◆ Exercise goal ◆
Your task is to give the entries back exactly, leaving nothing out.

(Data records)
------

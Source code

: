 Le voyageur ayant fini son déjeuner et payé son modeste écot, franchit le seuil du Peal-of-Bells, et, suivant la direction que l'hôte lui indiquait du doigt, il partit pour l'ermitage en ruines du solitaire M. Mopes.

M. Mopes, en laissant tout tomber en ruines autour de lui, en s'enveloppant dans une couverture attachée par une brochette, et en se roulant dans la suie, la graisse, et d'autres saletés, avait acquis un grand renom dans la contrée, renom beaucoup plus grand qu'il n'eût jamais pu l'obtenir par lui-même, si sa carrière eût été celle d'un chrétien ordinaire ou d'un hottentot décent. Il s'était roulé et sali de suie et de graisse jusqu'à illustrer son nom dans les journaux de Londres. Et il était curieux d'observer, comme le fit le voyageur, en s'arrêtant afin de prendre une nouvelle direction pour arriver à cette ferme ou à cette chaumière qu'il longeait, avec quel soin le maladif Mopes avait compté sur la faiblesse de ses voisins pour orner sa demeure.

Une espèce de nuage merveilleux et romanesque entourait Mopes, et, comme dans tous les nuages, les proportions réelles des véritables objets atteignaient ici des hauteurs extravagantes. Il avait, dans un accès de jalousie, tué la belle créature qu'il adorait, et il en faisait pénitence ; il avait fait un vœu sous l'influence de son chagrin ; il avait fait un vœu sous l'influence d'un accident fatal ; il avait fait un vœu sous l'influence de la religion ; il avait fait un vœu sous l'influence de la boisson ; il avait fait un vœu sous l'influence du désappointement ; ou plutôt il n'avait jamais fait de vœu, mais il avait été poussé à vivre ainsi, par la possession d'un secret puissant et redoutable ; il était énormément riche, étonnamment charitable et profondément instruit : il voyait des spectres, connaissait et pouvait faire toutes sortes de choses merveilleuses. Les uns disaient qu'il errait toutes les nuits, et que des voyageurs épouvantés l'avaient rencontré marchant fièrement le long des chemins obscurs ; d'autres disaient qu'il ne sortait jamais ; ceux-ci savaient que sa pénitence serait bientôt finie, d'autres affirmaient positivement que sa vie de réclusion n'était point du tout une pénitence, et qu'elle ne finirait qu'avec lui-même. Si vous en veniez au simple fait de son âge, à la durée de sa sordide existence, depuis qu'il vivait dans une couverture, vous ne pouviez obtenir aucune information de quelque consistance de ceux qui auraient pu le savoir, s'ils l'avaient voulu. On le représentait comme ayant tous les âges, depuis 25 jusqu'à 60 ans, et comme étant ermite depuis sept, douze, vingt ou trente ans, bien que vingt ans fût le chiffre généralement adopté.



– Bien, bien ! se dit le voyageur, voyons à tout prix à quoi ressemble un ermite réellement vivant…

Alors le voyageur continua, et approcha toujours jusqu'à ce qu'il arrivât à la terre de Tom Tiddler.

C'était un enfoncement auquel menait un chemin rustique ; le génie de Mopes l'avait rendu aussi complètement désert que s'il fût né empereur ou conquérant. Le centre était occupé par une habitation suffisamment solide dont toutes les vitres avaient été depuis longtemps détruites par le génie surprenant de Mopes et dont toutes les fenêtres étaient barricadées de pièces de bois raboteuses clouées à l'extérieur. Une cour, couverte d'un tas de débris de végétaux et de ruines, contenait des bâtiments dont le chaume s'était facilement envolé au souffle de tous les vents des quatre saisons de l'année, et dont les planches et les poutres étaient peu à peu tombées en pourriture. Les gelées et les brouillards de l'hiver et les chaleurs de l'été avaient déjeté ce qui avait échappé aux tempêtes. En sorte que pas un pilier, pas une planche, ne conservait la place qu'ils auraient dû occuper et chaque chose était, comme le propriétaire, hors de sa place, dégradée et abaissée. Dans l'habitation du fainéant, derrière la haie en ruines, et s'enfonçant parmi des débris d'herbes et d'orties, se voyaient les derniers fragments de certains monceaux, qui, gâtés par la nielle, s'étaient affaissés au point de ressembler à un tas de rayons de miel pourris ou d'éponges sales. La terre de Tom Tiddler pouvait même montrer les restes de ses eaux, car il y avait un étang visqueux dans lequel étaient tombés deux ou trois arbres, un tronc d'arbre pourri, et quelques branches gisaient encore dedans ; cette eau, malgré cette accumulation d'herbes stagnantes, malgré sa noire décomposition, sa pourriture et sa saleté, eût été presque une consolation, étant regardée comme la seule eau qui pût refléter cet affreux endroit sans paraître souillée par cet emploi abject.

------

◆ Response area ◆
Source code

: Le voyageur ayant fini son déjeuner et payé son modeste écot, franchit le seuil du Peal-of-Bells, et, suivant la direction que l'hôte lui indiquait du doigt, il partit pour l'ermitage en ruines du solitaire M. Mopes.

M. Mopes, en laissant tout tomber en ruines autour de lui, en s'enveloppant dans une couverture attachée par une brochette, et en se roulant dans la suie, la graisse, et d'autres saletés, avait acquis un grand renom dans la contrée, renom beaucoup plus grand qu'il n'eût jamais pu l'obtenir par lui-même, si sa carrière eût été celle d'un chrétien ordinaire ou d'un hottentot décent. Il s'était roulé et sali de suie et de graisse jusqu'à illustrer son nom dans les journaux de Londres. Et il était curieux d'observer, comme le fit le voyageur, en s'arrêtant afin de prendre une nouvelle direction pour arriver à cette ferme ou à cette chaumière qu'il longeait, avec quel soin le maladif Mopes avait compté sur la faiblesse de ses voisins pour orner sa demeure.

Une espèce de nuage merveilleux et romanesque entourait Mopes, et, comme dans tous les nuages, les proportions réelles des véritables objets atteignaient ici des hauteurs extravagantes. Il avait, dans un accès de jalousie, tué la belle créature qu'il adorait, et il en faisait pénitence ; il avait fait un vœu sous l'influence de son chagrin ; il avait fait un vœu sous l'influence d'un accident fatal ; il avait fait un vœu sous l'influence de la religion ; il avait fait un vœu sous l'influence de la boisson ; il avait fait un vœu sous l'influence du désappointement ; ou plutôt il n'avait jamais fait de vœu, mais il avait été poussé à vivre ainsi, par la possession d'un secret puissant et redoutable ; il était énormément riche, étonnamment charitable et profondément instruit : il voyait des spectres, connaissait et pouvait faire toutes sortes de choses merveilleuses. Les uns disaient qu'il errait toutes les nuits, et que des voyageurs épouvantés l'avaient rencontré marchant fièrement le long des chemins obscurs ; d'autres disaient qu'il ne sortait jamais ; ceux-ci savaient que sa pénitence serait bientôt finie, d'autres affirmaient positivement que sa vie de réclusion n'était point du tout une pénitence, et qu'elle ne finirait qu'avec lui-même. Si vous en veniez au simple fait de son âge, à la durée de sa sordide existence, depuis qu'il vivait dans une couverture, vous ne pouviez obtenir aucune information de quelque consistance de ceux qui auraient pu le savoir, s'ils l'avaient voulu. On le représentait comme ayant tous les âges, depuis 25 jusqu'à 60 ans, et comme étant ermite depuis sept, douze, vingt ou trente ans, bien que vingt ans fût le chiffre généralement adopté.



– Bien, bien ! se dit le voyageur, voyons à tout prix à quoi ressemble un ermite réellement vivant…

Alors le voyageur continua, et approcha toujours jusqu'à ce qu'il arrivât à la terre de Tom Tiddler.

C'était un enfoncement auquel menait un chemin rustique ; le génie de Mopes l'avait rendu aussi complètement désert que s'il fût né empereur ou conquérant. Le centre était occupé par une habitation suffisamment solide dont toutes les vitres avaient été depuis longtemps détruites par le génie surprenant de Mopes et dont toutes les fenêtres étaient barricadées de pièces de bois raboteuses clouées à l'extérieur. Une cour, couverte d'un tas de débris de végétaux et de ruines, contenait des bâtiments dont le chaume s'était facilement envolé au souffle de tous les vents des quatre saisons de l'année, et dont les planches et les poutres étaient peu à peu tombées en pourriture. Les gelées et les brouillards de l'hiver et les chaleurs de l'été avaient déjeté ce qui avait échappé aux tempêtes. En sorte que pas un pilier, pas une planche, ne conservait la place qu'ils auraient dû occuper et chaque chose était, comme le propriétaire, hors de sa place, dégradée et abaissée. Dans l'habitation du fainéant, derrière la haie en ruines, et s'enfonçant parmi des débris d'herbes et d'orties, se voyaient les derniers fragments de certains monceaux, qui, gâtés par la nielle, s'étaient affaissés au point de ressembler à un tas de rayons de miel pourris ou d'éponges sales. La terre de Tom Tiddler pouvait même montrer les restes de ses eaux, car il y avait un étang visqueux dans lequel étaient tombés deux ou trois arbres, un tronc d'arbre pourri, et quelques branches gisaient encore dedans ; cette eau, malgré cette accumulation d'herbes stagnantes, malgré sa noire décomposition, sa pourriture et sa saleté, eût été presque une consolation, étant regardée comme la seule eau qui pût refléter cet affreux endroit sans paraître souillée par cet emploi abject.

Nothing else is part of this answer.